Ornella Vanoni, donna coraggiosa e grande interprete, ha inciso un disco composto solo da brani inediti. Alcuni sono eseguiti in duo con Carmen Consoli o con Virginia Raffaele. Testi e musiche delle canzoni sono di firme importanti come Giuliano Sangiorgi, Gabbani, Pacifico, Renato Zero. E la gran parte sono di un compositore di qualità come Fabio Ilaqua. È un bel disco. Per parlarne, con Ornella, partiamo da lontano…
«Ci sono due modi di invecchiare: ridendo di sé stessi o prendendosi sul serio. Se scegli la seconda strada vivi male»

Come era il mondo in guerra visto dalla bambina Ornella?
«I miei primi ricordi risalgono a quando ero piccolissima. Andavo in una scuola tedesca, poi mi hanno tolto di lì e mi hanno messo in una dove facevo la portabandiera delle piccole italiane. Era una scuola pubblica e io con questa bandiera mi divertivo. Ma poi mi sono incazzata perché mi costrinsero a consegnare la mia macchinina elettrica al duce perché doveva farci le armi, sai che davano le fedi e il resto. Oro alla patria, dicevano. Per quel che è servito…. Comunque mentre facevo la portabandiera scoppia a Milano il primo bombardamento e noi scappiamo. Qui devo dirti una cosa che riguarda mio padre e forse il mio rapporto con gli uomini. Se nella mia vita io con gli uomini ho sempre sbagliato, ho vinto ma ho sbagliato, dipende forse da quel momento. Vedi, mio padre era un uomo fragile, l’ho capito dopo, negli anni. Era molto timido e soffriva di depressione. Allora non si sapeva ancora cosa fare per questo male che è terribile, io lo chiamo il “Male oscuro”, come il libro di Berto. Insomma, Milano bruciava, siamo corsi alla stazione e c’erano migliaia di persone, si aggrappavano ai treni, un delirio. Avevo paura e lui mi prese per la vita, tipo John Wayne, e mi tirò su, mi sembrava di volare. E io, da allora, ho sempre pensato che l’uomo doveva essere chi ti proteggeva, chi ti salvava».

Mai più trovato?
«No, no. Poi piano piano è emersa in me una parte maschile, che c’è in ogni donna. In ogni donna che fa comunque un mestiere forte. O forse è solo l’autentica forza delle donne, il loro essere capaci di fronteggiare dolore e problemi. Bisogna smetterla con gli stereotipi: ci può essere una parte femminile in un poeta, in un uomo che incontri. È bello così, non l’uomo uomo o la donna donna».

Il 25 aprile lo ricordi?
«Eravamo a Varese, sentiamo arrivare gli americani, scendiamo tutti giù e mi ricordo questi ragazzi con i capelli corti. Mi sembravano tutti bellissimi, avevano divise chiare e addosso una maglietta che sapeva di Palmolive, di pulito. Stavano seduti sui carri armati e ci gettavano le sigarette, il cioccolato e sorridevano. Del 25 aprile mi ricordo l’odore, l’odore del pulito».

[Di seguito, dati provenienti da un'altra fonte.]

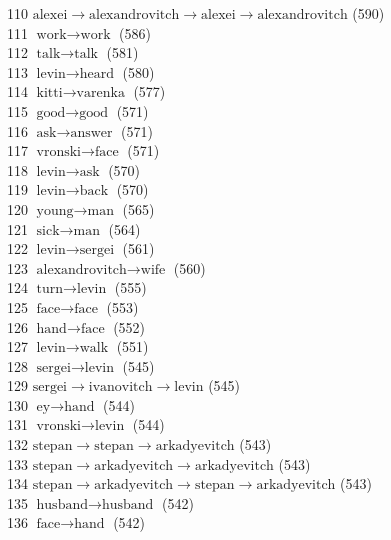 \begin{appendices}
   110  $ \text{alexei} \to \text{alexandrovitch} \to \text{alexei} \to \text{alexandrovitch} $ (590) \\
   111  $ \text{work} \to \text{work} $ (586) \\
   112  $ \text{talk} \to \text{talk} $ (581) \\
   113  $ \text{levin} \to \text{heard} $ (580) \\
   114  $ \text{kitti} \to \text{varenka} $ (577) \\
   115  $ \text{good} \to \text{good} $ (571) \\
   116  $ \text{ask} \to \text{answer} $ (571) \\
   117  $ \text{vronski} \to \text{face} $ (571) \\
   118  $ \text{levin} \to \text{ask} $ (570) \\
   119  $ \text{levin} \to \text{back} $ (570) \\
   120  $ \text{young} \to \text{man} $ (565) \\
   121  $ \text{sick} \to \text{man} $ (564) \\
   122  $ \text{levin} \to \text{sergei} $ (561) \\
   123  $ \text{alexandrovitch} \to \text{wife} $ (560) \\
   124  $ \text{turn} \to \text{levin} $ (555) \\
   125  $ \text{face} \to \text{face} $ (553) \\
   126  $ \text{hand} \to \text{face} $ (552) \\
   127  $ \text{levin} \to \text{walk} $ (551) \\
   128  $ \text{sergei} \to \text{levin} $ (545) \\
   129  $ \text{sergei} \to \text{ivanovitch} \to \text{levin} $ (545) \\
   130  $ \text{ey} \to \text{hand} $ (544) \\
   131  $ \text{vronski} \to \text{levin} $ (544) \\
   132  $ \text{stepan} \to \text{stepan} \to \text{arkadyevitch} $ (543) \\
   133  $ \text{stepan} \to \text{arkadyevitch} \to \text{arkadyevitch} $ (543) \\
   134  $ \text{stepan} \to \text{arkadyevitch} \to \text{stepan} \to \text{arkadyevitch} $ (543) \\
   135  $ \text{husband} \to \text{husband} $ (542) \\
   136  $ \text{face} \to \text{hand} $ (542) \\

\end{appendices}
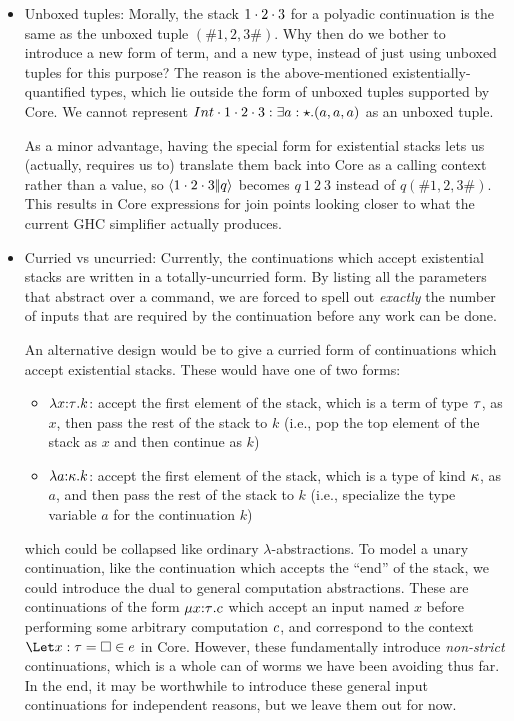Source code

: \documentclass{article}
\begin{document}
\begin{itemize}
\item Unboxed tuples: Morally, the stack ${1}\cdot{{2}\cdot{3}}$ for a polyadic
  continuation is the same as the unboxed tuple $(\# 1, 2, 3 \#)$.  Why then do
  we bother to introduce a new form of term, and a new type, instead of just
  using unboxed tuples for this purpose?  The reason is the above-mentioned
  existentially-quantified types, which lie outside the form of unboxed tuples
  supported by Core.  We cannot represent
  ${Int}\cdot{{1}\cdot{{2}\cdot{3}}} : \exists{a:\star}.({a, a, a})$ as an unboxed
  tuple.

  As a minor advantage, having the special form for existential stacks lets us
  (actually, requires us to) translate them back into Core as a calling context
  rather than a value, so $\left\langle{{1}\cdot{{2}\cdot{3}}}\middle|\!\middle|{q}\right\rangle$ becomes $q ~ 1 ~ 2 ~ 3$
  instead of $q (\# 1, 2, 3 \#)$.  This results in Core expressions for join
  points looking closer to what the current GHC simplifier actually produces.

\item Curried vs uncurried: Currently, the continuations which accept
  existential stacks are written in a totally-uncurried form.  By listing all
  the parameters that abstract over a command, we are forced to spell out
  \emph{exactly} the number of inputs that are required by the continuation
  before any work can be done.

  An alternative design would be to give a curried form of continuations which
  accept existential stacks.  These would have one of two forms:
  \begin{itemize}
  \item $\lambda{x{:}{\tau}}.k$: accept the first element of the stack, which is a
    term of type $\tau$, as $x$, then pass the rest of the stack to $k$ (i.e.,
    pop the top element of the stack as $x$ and then continue as $k$)
  \item $\lambda{a{:}{\kappa}}.k$: accept the first element of the stack, which is a
    type of kind $\kappa$, as $a$, and then pass the rest of the stack to $k$
    (i.e., specialize the type variable $a$ for the continuation $k$)
  \end{itemize}
  which could be collapsed like ordinary $\lambda$-abstractions.  To model a
  unary continuation, like the continuation which accepts the ``end'' of the
  stack, we could introduce the dual to general computation abstractions.  These
  are continuations of the form $\mu{x{:}{\tau}}.c$ which accept an input
  named $x$ before performing some arbitrary computation $c$, and correspond
  to the context $\Let x:\ty = \hole \in e$ in Core.  However, these
  fundamentally introduce \emph{non-strict} continuations, which is a whole can
  of worms we have been avoiding thus far.  In the end, it may be worthwhile to
  introduce these general input continuations for independent reasons, but we
  leave them out for now.


\end{itemize}
\end{document}

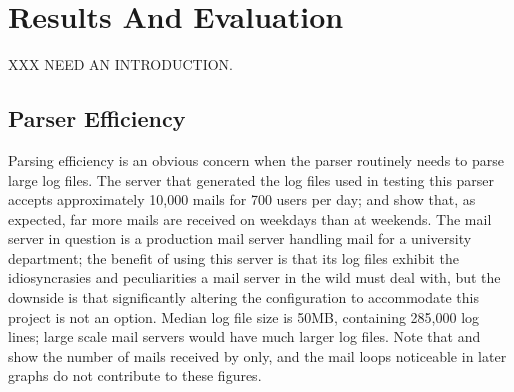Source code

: \chapter{Results And Evaluation}

\label{Results}

\renewcommand{\figurename}{Graph}

\addtolength{\tabcolsep}{-1pt}

XXX NEED AN INTRODUCTION\@.

\section{Parser Efficiency}

\label{parser efficiency}

Parsing efficiency is an obvious concern when the parser routinely needs to
parse large log files.  The server that generated the log files used in
testing this parser accepts approximately 10,000 mails for 700 users per
day;  and  show that, as expected, far more mails are
received on weekdays than at weekends.  The mail server in question is a
production mail server handling mail for a university department; the
benefit of using this server is that its log files exhibit the
idiosyncrasies and peculiarities a mail server in the wild must deal with,
but the downside is that significantly altering the configuration to
accommodate this project is not an option.  Median log file size is 50MB,
containing 285,000 log lines; large scale mail servers would have much
larger log files.  Note that  and
 show the number of
mails received by  only, and the mail loops noticeable in
later graphs do not contribute to these figures.



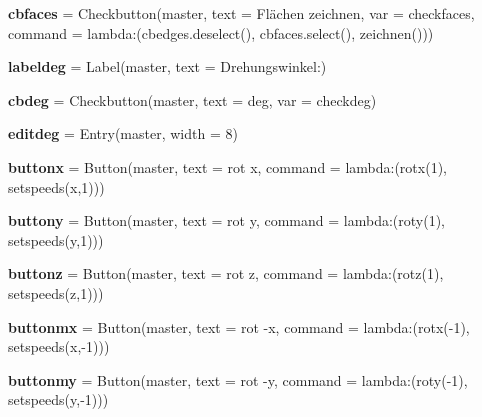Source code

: \begin{DoxyCompactItemize}
{\bfseries cbfaces} = Checkbutton(master, text = \textquotesingle{}Flächen zeichnen\textquotesingle{}, var = checkfaces, command = lambda\+:(cbedges.\+deselect(), cbfaces.\+select(), zeichnen()))
\item 
\mbox{\label{namespacelatest_ac5801a4556e3892f6aa7f6b121f58964}} 
{\bfseries labeldeg} = Label(master, text = \textquotesingle{}Drehungswinkel\+:\textquotesingle{})
\item 
\mbox{\label{namespacelatest_a8c851ee5e2f129e9e86ce4465c921017}} 
{\bfseries cbdeg} = Checkbutton(master, text = \textquotesingle{}deg\textquotesingle{}, var = checkdeg)
\item 
\mbox{\label{namespacelatest_ac9fb01ba8cdf25beb1bd153cc35177b3}} 
{\bfseries editdeg} = Entry(master, width = 8)
\item 
\mbox{\label{namespacelatest_a77a4cbc96c02f02bceb0f5e49168cd52}} 
{\bfseries buttonx} = Button(master, text = \textquotesingle{}rot x\textquotesingle{}, command = lambda\+:(rotx(1), setspeeds(\textquotesingle{}x\textquotesingle{},1)))
\item 
\mbox{\label{namespacelatest_ab4512882fca7de1fcd867c6acc0700bd}} 
{\bfseries buttony} = Button(master, text = \textquotesingle{}rot y\textquotesingle{}, command = lambda\+:(roty(1), setspeeds(\textquotesingle{}y\textquotesingle{},1)))
\item 
\mbox{\label{namespacelatest_a5e2ac91c3def0deea445505d79ca654e}} 
{\bfseries buttonz} = Button(master, text = \textquotesingle{}rot z\textquotesingle{}, command = lambda\+:(rotz(1), setspeeds(\textquotesingle{}z\textquotesingle{},1)))
\item 
\mbox{\label{namespacelatest_a2d90602ada1420f26f3cce9300734462}} 
{\bfseries buttonmx} = Button(master, text = \textquotesingle{}rot -\/x\textquotesingle{}, command = lambda\+:(rotx(-\/1), setspeeds(\textquotesingle{}x\textquotesingle{},-\/1)))
\item 
\mbox{\label{namespacelatest_a5e4c1536a44e9a828410e2082e3299b1}} 
{\bfseries buttonmy} = Button(master, text = \textquotesingle{}rot -\/y\textquotesingle{}, command = lambda\+:(roty(-\/1), setspeeds(\textquotesingle{}y\textquotesingle{},-\/1)))

\end{DoxyCompactItemize}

E invece del 25 luglio, quando cadde Mussolini, ricordi qualcosa?
«No, mi ricordo quando l’hanno portato in piazzale Loreto e io, pur essendo non adulta, ho pensato: ma come è possibile che appendano due persone e gli piscino e gli sputino addosso? Quando l’hai ammazzato basta, non c’è bisogno di fare di più. E quello ci rappresenta ancora oggi, questa mancanza di etica, di morale, persino di umanità».
«Ho chiuso con il sesso a 62 anni, dopo una delusione... Guardo con tenerezza il mio corpo che cambia»
Tu hai avuto la tisi?
«Sì».

A che età?
«L’avevo già avuta durante la guerra, sono stata torturata perché avevo linfonodi ingrossati. Non sapevano cosa fosse, non c’era niente per non soffrire, mi bucavano con gli aghi. Sono andata avanti fino a ventitré anni, ho subito tre o quattro operazioni. Ho sofferto tantissimo, difatti ho una soglia del dolore altissima».

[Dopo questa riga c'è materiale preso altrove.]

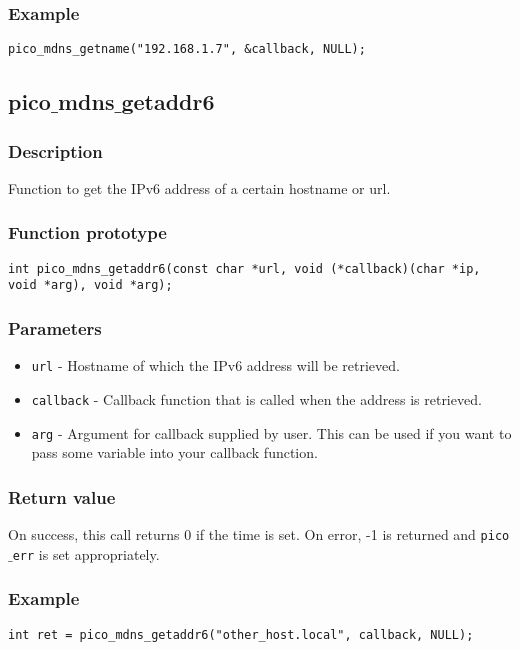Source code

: \subsubsection*{Example}
\begin{verbatim}
pico_mdns_getname("192.168.1.7", &callback, NULL);
\end{verbatim}


\subsection{pico$\_$mdns$\_$getaddr6}

\subsubsection*{Description}
Function to get the IPv6 address of a certain hostname or url.

\subsubsection*{Function prototype}
\begin{verbatim}
int pico_mdns_getaddr6(const char *url, void (*callback)(char *ip, void *arg), void *arg);
\end{verbatim}

\subsubsection*{Parameters}
\begin{itemize}[noitemsep]
\item \texttt{url} - Hostname of which the IPv6 address will be retrieved.
\item \texttt{callback} - Callback function that is called when the address is retrieved.
\item \texttt{arg} - Argument for callback supplied by user. This can be used if you want to pass some variable into your callback function.
\end{itemize}

\subsubsection*{Return value}
On success, this call returns 0 if the time is set.
On error, -1 is returned and \texttt{pico$\_$err} is set appropriately.

\subsubsection*{Example}
\begin{verbatim}
int ret = pico_mdns_getaddr6("other_host.local", callback, NULL);
\end{verbatim}



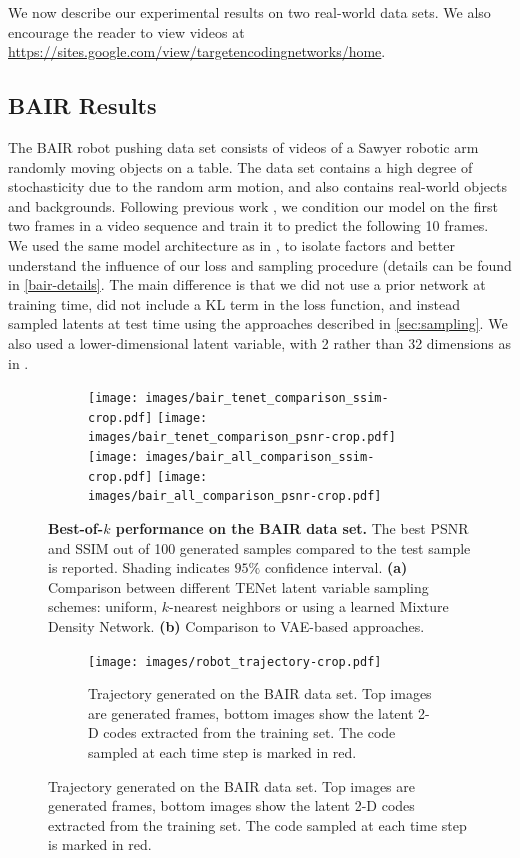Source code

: \documentclass{article}
\newcommand{\modelname}{TENet }
\begin{document}
We now describe our experimental results on two real-world data sets.
We also encourage the reader to view videos at \url{https://sites.google.com/view/targetencodingnetworks/home}.

\subsection{BAIR Results}

The BAIR robot pushing data set \citep{Ebert17} consists of videos of a Sawyer robotic arm randomly moving objects on a table.
The data set contains a high degree of stochasticity due to the random arm motion, and also contains real-world objects and backgrounds.
Following previous work \citep{Babaeizadeh2018, Denton2018}, we condition our model on the first two frames in a video sequence and train it to predict the following 10 frames.
We used the same model architecture as in \citep{Denton2018}, to isolate factors and better understand the influence of our loss and sampling procedure (details can be found in \cref{bair-details}.
The main difference is that we did not use a prior network at training time, did not include a KL term in the loss function, and instead sampled latents at test time using the approaches described in \cref{sec:sampling}.
We also used a lower-dimensional latent variable, with 2 rather than 32 dimensions as in \citep{Denton2018}.

\begin{figure}
  \centering
  \begin{subfigure}[b]{\textwidth}
    \centering
  \texttt{[image: images/bair\_tenet\_comparison\_ssim-crop.pdf]}
  \texttt{[image: images/bair\_tenet\_comparison\_psnr-crop.pdf]}
  \texttt{[image: images/bair\_all\_comparison\_ssim-crop.pdf]}
  \texttt{[image: images/bair\_all\_comparison\_psnr-crop.pdf]}
  \caption{}
  \end{subfigure}
  \caption{
    \textbf{Best-of-$k$ performance on the BAIR data set.}
    The best PSNR and SSIM out of 100 generated samples compared to the test sample is reported.
    Shading indicates $95\%$ confidence interval.
    \textbf{(a)} Comparison between different \modelname latent variable sampling schemes: uniform, $k$-nearest neighbors or using a learned Mixture Density Network.
    \textbf{(b)} Comparison to VAE-based approaches.
  }
  \label{bair}
\end{figure}

\begin{figure}
  \centering
  \begin{subfigure}[b]{\textwidth}
    \centering
  \texttt{[image: images/robot\_trajectory-crop.pdf]}
  \caption{
    Trajectory generated on the BAIR data set.
Top images are generated frames, bottom images show the latent 2-D codes extracted from the training set.
The code sampled at each time step is marked in red.
  }
    \label{robot-trajectory}
  \end{subfigure}
\end{figure}
\end{document}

Perché hai deciso di fare dopo tanti anni un disco di inediti?
«Credo di essere l’unica di quest’età al mondo che abbia fatto un disco di inediti. E ringrazio la BMG che ha creduto in me. Ho detto a un mio amico : “Ci sono due modi di invecchiare: ridendo di sé stessi o prendendosi sul serio. Se scegli la seconda strada vivi male”. Quella è una brutta vecchiaia e invece bella vecchiaia è ridere di sé, dei propri crolli, delle proprie rughe. Io guardo con tenerezza il mio corpo che cambia, è giusto sia così. Andiamo avanti finché possiamo. Quindi devo alla mia energia l’aver creduto in me e aver fatto questo nuovo disco».
Ornella Vanoni con Gino Paoli, il «cantautore» nel 1981.

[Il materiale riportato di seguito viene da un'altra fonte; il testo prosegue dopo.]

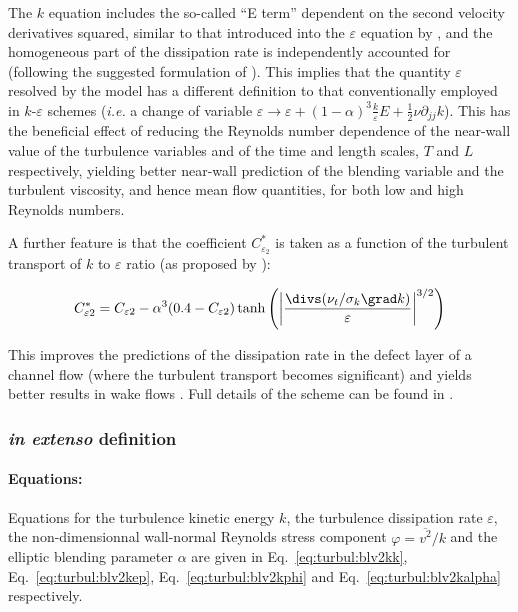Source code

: The $k$ equation includes the so-called ``E term'' dependent on the second velocity
derivatives squared, similar to that introduced into the $\varepsilon$ equation
by \cite{Jones:1972}, and the homogeneous part of the dissipation rate is
independently accounted for (following the suggested formulation of \cite{Jakirlic:2002}).
This implies that the quantity $\varepsilon$ resolved by the model has a different definition
to that conventionally employed in $k$-$\varepsilon$ schemes (\emph{i.e.} a change of
variable $\varepsilon \to \varepsilon + (1-\alpha)^3\frac{k}{\varepsilon}E+\frac{1}{2}\nu\partial_{jj}k$).
This has the beneficial effect of reducing the Reynolds number dependence of the near-wall
value of the turbulence variables and of the time and length scales, $T$ and $L$ respectively,
yielding better near-wall prediction of the blending variable and the turbulent viscosity,
and hence mean flow quantities, for both low and high Reynolds numbers.

A further feature is that the coefficient $C_{\varepsilon_2}^*$ is taken as a function
of the turbulent transport of $k$ to $\varepsilon$ ratio  (as proposed by \cite{parneix1996second}):

\begin{equation}
  C_{\varepsilon 2}^* = C_{\varepsilon 2}
- \alpha^3 (0.4-C_{\varepsilon 2}) \tanh \left( \left|  \frac{\divs (\nu_t / \sigma_k \grad k)}{\varepsilon}   \right| ^{3/2}  \right)
\end{equation}

This improves the predictions of the dissipation rate in the defect layer of a channel flow (where the turbulent transport becomes significant) and yields better results in wake flows \cite{parneix1996second}. Full details of the scheme can be found in \cite{Billard:2012}.

\subsubsection{\emph{in extenso} definition}

\paragraph{Equations:}
Equations for the turbulence kinetic energy $k$, the turbulence dissipation rate $\varepsilon$,
the non-dimensionnal wall-normal Reynolds stress component $\varphi=\overline{v^2}/k$ and
the elliptic blending parameter $\alpha$ are given in Eq.~\eqref{eq:turbul:blv2kk},
Eq.~\eqref{eq:turbul:blv2kep},  Eq.~\eqref{eq:turbul:blv2kphi} and Eq.~\eqref{eq:turbul:blv2kalpha} respectively.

Ho appuntato delle frasi delle singole canzoni: in Isole viaggianti dici, «eterni passeggeri sempre in cerca di sentieri secondari». È la tua condizione?
«Tutta la vita sono stata passeggera e ho sempre cercato sentieri secondari. Sono sempre affascinata da quello che non conosco, sono quelli i sentieri secondari. Ed è quella la mia meta».

Ti senti ancora oggi viaggiatrice?
«Viaggiatrice dentro, sì».

E il sentiero più bello che tu abbia conosciuto?
«Quando sono entrata al Piccolo. Ero una ragazza molto perbene che non diceva parolacce, che non è mai scappata dal collegio. Ero una ragazza quadrata, al Piccolo nacque tutta un’altra persona. Lì sono cambiata tantissimo e ho imparato molto. Anche troppo, per l’età che avevo».
«Stavo con un uomo che aveva parecchi vizi e quindi lo seguivo. Ecco quella parte la cancellerei. Però lo seguivo, era il mio compagno»
In L’arcobaleno canti: «Sei tutta la vita di adesso». Cosa c’è dentro di te, oggi, della vita che hai vissuto?
«Ho un’ottima memoria e un cervello molto lucido. In questo sono fortunata, rammento tutto. Ma ci sono delle cose che quando ricordo mi dico: boh, queste non dovevo farle. Ecco. Stavo con un uomo che aveva parecchi vizi e quindi lo seguivo. Ecco quella parte la cancellerei. Però lo seguivo, era il mio compagno. Se vuoi stare con un uomo così, devi condividere». «Disorientata in balia di te».

Tu ti innamori ancora?
«Sì».

Hai detto: «Io non ho più una vita sessuale».
«Io non ho più storie, però di certe persone mi innamoro».
Ornella Vanoni con Toquinho e Vinicius de Moraes durante la registrazione dell’album La voglia, la pazzia, l’incoscenza e l’allegria del 1976
Perché dici che non hai più una vita sessuale?
«Perché io a sessantadue anni, dopo una grande delusione, ho deciso che bastava. Ho sbagliato, è colpa mia, ho confuso la forza con la durezza».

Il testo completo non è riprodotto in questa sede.